Schoolgirl admits to spreading false claims about beheaded French teacher
Teenager says she lied about being in class when Samuel Paty showed cartoons of the Prophet Muhammad, and her father amplified the matter online, seemingly motivating Paty’s killer
A schoolgirl who sparked a deadly online hate campaign against a French teacher after he showed cartoons of the Prophet Mohammed to students has admitted to lying and spreading false claims about him, her lawyer said on Monday.
The girl had claimed the teacher, Samuel Paty, who was beheaded by an Islamic extremist in the street in October last year, had asked Muslims to leave the class when he showed the cartoons.
The girl’s father later lodged a legal complaint and amplified the allegations online, leading an 18-year-old Chechen refugee to track down Paty in the town of Conflans-Sainte-Honorine, northwest of Paris.
“She lied because she felt trapped in a spiral because her classmates had asked her to be a spokesperson,” her lawyer Mbeko Tabula told AFP on Monday, confirming a report from the Parisien newspaper.
Paty showed the cartoons, which were first published in the Charlie Hebdo magazine and are deemed offensive by many Muslims, during a civics class in which students debated free speech and blasphemy.
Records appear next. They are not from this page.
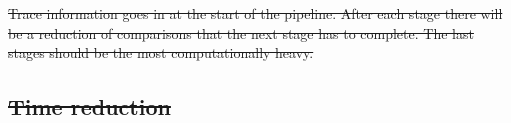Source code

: \documentclass[11pt
              , a4paper
              , twoside
              , openright
              ]{report}
\providecommand{\DIFdel}[1]{{\protect\color{red}\sout{#1}}}                      %
\providecommand{\DIFdelbegin}{} %
\begin{document}
\DIFdelbegin %
{%
\DIFdel{Trace information goes in at the start of the pipeline. After each stage there will be a reduction of comparisons that the next stage has to complete. The last stages should be the most computationally heavy.}}

\subsection{\DIFdel{Time reduction}}
\addtocounter{subsection}{-1}%

\end{document}
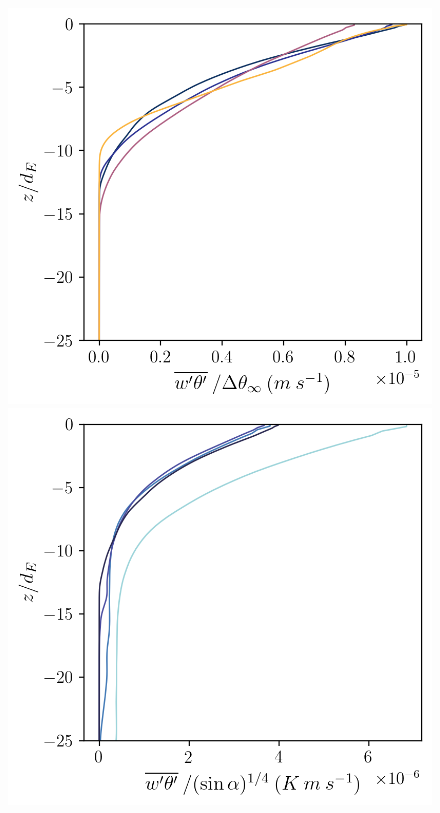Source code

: \documentclass[draft]{agujournal2019}
\begin{document}
\begin{figure}[h!]
\begin{minipage}{0.5\textwidth}
    \end{minipage}
    \begin{minipage}{0.5\textwidth}
        \includegraphics[trim={0 0 0 0},clip,width=\textwidth]{Figures/heatflux_cmp_dT_43h_tav13h_dTscale_z_profile.png}
    \end{minipage}%
    \begin{minipage}{0.5\textwidth}
        \includegraphics[trim={0 0 0 0},clip,width=\textwidth]{Figures/heatflux_cmp_dslope_43h_tav13h_slopescale_z_profile.png}

\end{minipage}
\end{figure}
\end{document}
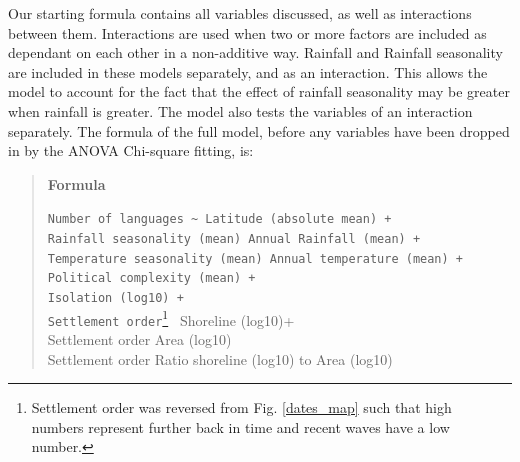 \documentclass[a4paper,10pt]{article} %
\begin{document}

Our starting formula contains all variables discussed, as well as interactions between them. Interactions are used when two or more factors are included as dependant on each other in a non-additive way. Rainfall and Rainfall seasonality are included in these models separately, and as an interaction. This allows the model to account for the fact that the effect of rainfall seasonality may be greater when rainfall is greater. The model also tests the variables of an interaction separately. The formula of the full model, before any variables have been dropped in by the ANOVA Chi-square fitting, is:


\begin{quotation}
\textbf{Formula} 

\texttt{Number of languages \textasciitilde{} Latitude (absolute mean) + \\
Rainfall seasonality (mean) \textasteriskcentered{}   Annual Rainfall (mean) + \\
Temperature seasonality (mean) \textasteriskcentered{}   Annual temperature (mean)  + \\
Political complexity (mean) + \\
Isolation (log10) + \\ 
Settlement order}\footnote{Settlement order was reversed from Fig. \ref{dates_map} such that high \\ numbers represent further back in time and recent waves have a low number.}\texttt{\textasteriskcentered{} }  Shoreline (log10)+ \\
Settlement order \textasteriskcentered{}   Area (log10) \\ 
Settlement order \textasteriskcentered{}  Ratio shoreline (log10) to Area (log10) \\
\end{quotation}
\end{document}
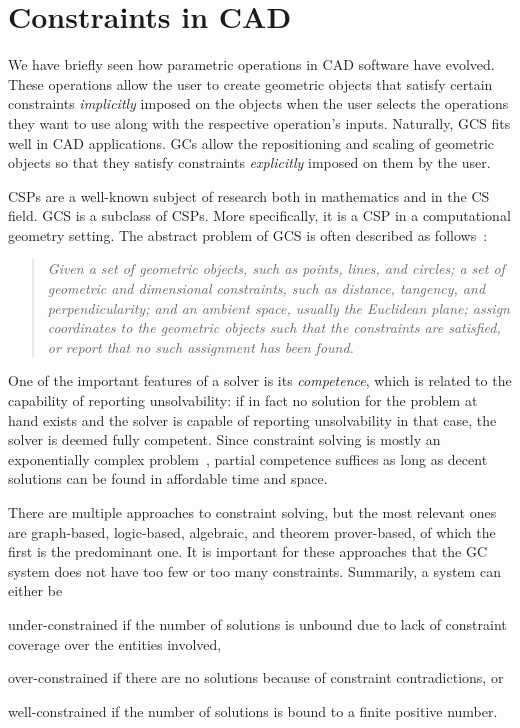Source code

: \section{Constraints in CAD}%
\label{sec:intro.constraints}

We have briefly seen how parametric operations in \ac{CAD} software have
evolved.  These operations allow the user to create geometric objects that
satisfy certain constraints \textit{implicitly} imposed on the objects when the
user selects the operations they want to use along with the respective
operation's inputs.  Naturally, \ac{GCS} fits well in \ac{CAD} applications.
\Acp{GC} allow the repositioning and scaling of geometric objects so that they
satisfy constraints \textit{explicitly} imposed on them by the user.

\acp{CSP} are a well-known subject of research both in mathematics and in the
\ac{CS} field.  \ac{GCS} is a subclass of \acp{CSP}. More specifically, it is a
\ac{CSP} in a computational geometry setting.  The abstract problem of \ac{GCS}
is often described as follows~\cite[pp.~6]{Bettig:2011:GCSPC}:

\begin{quote}
  {\itshape\color{gray}
  Given a set of geometric objects, such as points, lines, and circles; a set of
  geometric and dimensional constraints, such as distance, tangency, and
  perpendicularity; and an ambient space, usually the Euclidean plane; assign
  coordinates to the geometric objects such that the constraints are satisfied,
  or report that no such assignment has been found.}
\end{quote}

One of the important features of a solver is its \textit{competence}, which is
related to the capability of reporting unsolvability: if in fact no solution for
the problem at hand exists and the solver is capable of reporting unsolvability
in that case, the solver is deemed fully competent.  Since constraint solving is
mostly an exponentially complex problem~\cite{Rossi:2006:Handbook}, partial
competence suffices as long as decent solutions can be found in affordable time
and space.

There are multiple approaches to constraint solving, but the most relevant ones
are graph-based, logic-based, algebraic, and theorem prover-based, of which the
first is the predominant one.  It is important for these approaches that the
\ac{GC} system does not have too few or too many constraints.  Summarily, a
system can either be 
\begin{enumerate*}[label= (\arabic*)]
  \item under-constrained if the number of solutions is unbound due to lack of
  constraint coverage over the entities involved,
  \item over-constrained if there are no solutions because of constraint
  contradictions, or
  \item well-constrained if the number of solutions is bound to a finite
  positive number.
\end{enumerate*}

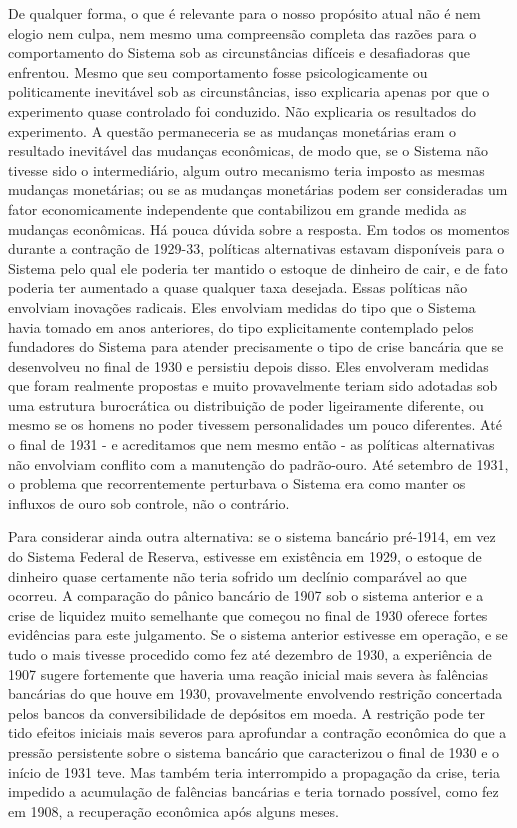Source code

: \documentclass[a4paper,12pt]{article}[abntex2]
\begin{document}
De qualquer forma, o que é relevante para o nosso propósito atual não é nem elogio nem culpa, nem mesmo uma compreensão completa das razões para o comportamento do Sistema sob as circunstâncias difíceis e desafiadoras que enfrentou. Mesmo que seu comportamento fosse psicologicamente ou politicamente inevitável sob as circunstâncias, isso explicaria apenas por que o experimento quase controlado foi conduzido. Não explicaria os resultados do experimento. A questão permaneceria se as mudanças monetárias eram o resultado inevitável das mudanças econômicas, de modo que, se o Sistema não tivesse sido o intermediário, algum outro mecanismo teria imposto as mesmas mudanças monetárias; ou se as mudanças monetárias podem ser consideradas um fator economicamente independente que contabilizou em grande medida as mudanças econômicas. Há pouca dúvida sobre a resposta. Em todos os momentos durante a contração de 1929-33, políticas alternativas estavam disponíveis para o Sistema pelo qual ele poderia ter mantido o estoque de dinheiro de cair, e de fato poderia ter aumentado a quase qualquer taxa desejada. Essas políticas não envolviam inovações radicais. Eles envolviam medidas do tipo que o Sistema havia tomado em anos anteriores, do tipo explicitamente contemplado pelos fundadores do Sistema para atender precisamente o tipo de crise bancária que se desenvolveu no final de 1930 e persistiu depois disso. Eles envolveram medidas que foram realmente propostas e muito provavelmente teriam sido adotadas sob uma estrutura burocrática ou distribuição de poder ligeiramente diferente, ou mesmo se os homens no poder tivessem personalidades um pouco diferentes. Até o final de 1931 - e acreditamos que nem mesmo então - as políticas alternativas não envolviam conflito com a manutenção do padrão-ouro. Até setembro de 1931, o problema que recorrentemente perturbava o Sistema era como manter os influxos de ouro sob controle, não o contrário.

Para considerar ainda outra alternativa: se o sistema bancário pré-1914, em vez do Sistema Federal de Reserva, estivesse em existência em 1929, o estoque de dinheiro quase certamente não teria sofrido um declínio comparável ao que ocorreu. A comparação do pânico bancário de 1907 sob o sistema anterior e a crise de liquidez muito semelhante que começou no final de 1930 oferece fortes evidências para este julgamento. Se o sistema anterior estivesse em operação, e se tudo o mais tivesse procedido como fez até dezembro de 1930, a experiência de 1907 sugere fortemente que haveria uma reação inicial mais severa às falências bancárias do que houve em 1930, provavelmente envolvendo restrição concertada pelos bancos da conversibilidade de depósitos em moeda. A restrição pode ter tido efeitos iniciais mais severos para aprofundar a contração econômica do que a pressão persistente sobre o sistema bancário que caracterizou o final de 1930 e o início de 1931 teve. Mas também teria interrompido a propagação da crise, teria impedido a acumulação de falências bancárias e teria tornado possível, como fez em 1908, a recuperação econômica após alguns meses.
\end{document}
The schoolgirl, who had already been threatened with expulsion because of disciplinary problems, was not in the class.
She has since been charged with slander, while her father and another man, an Islamist preacher and campaigner, have been charged with “complicity in murder” over the killing.
Paty’s murderer was shot dead by police shortly after the attack.
The Parisien newspaper reported Monday that his last contact was with someone in Syria who is a member of a jihadist group.
A draft new security law being discussed in the French parliament would make it a jailable offense to publish information online about a public servant knowing that doing so could cause them harm.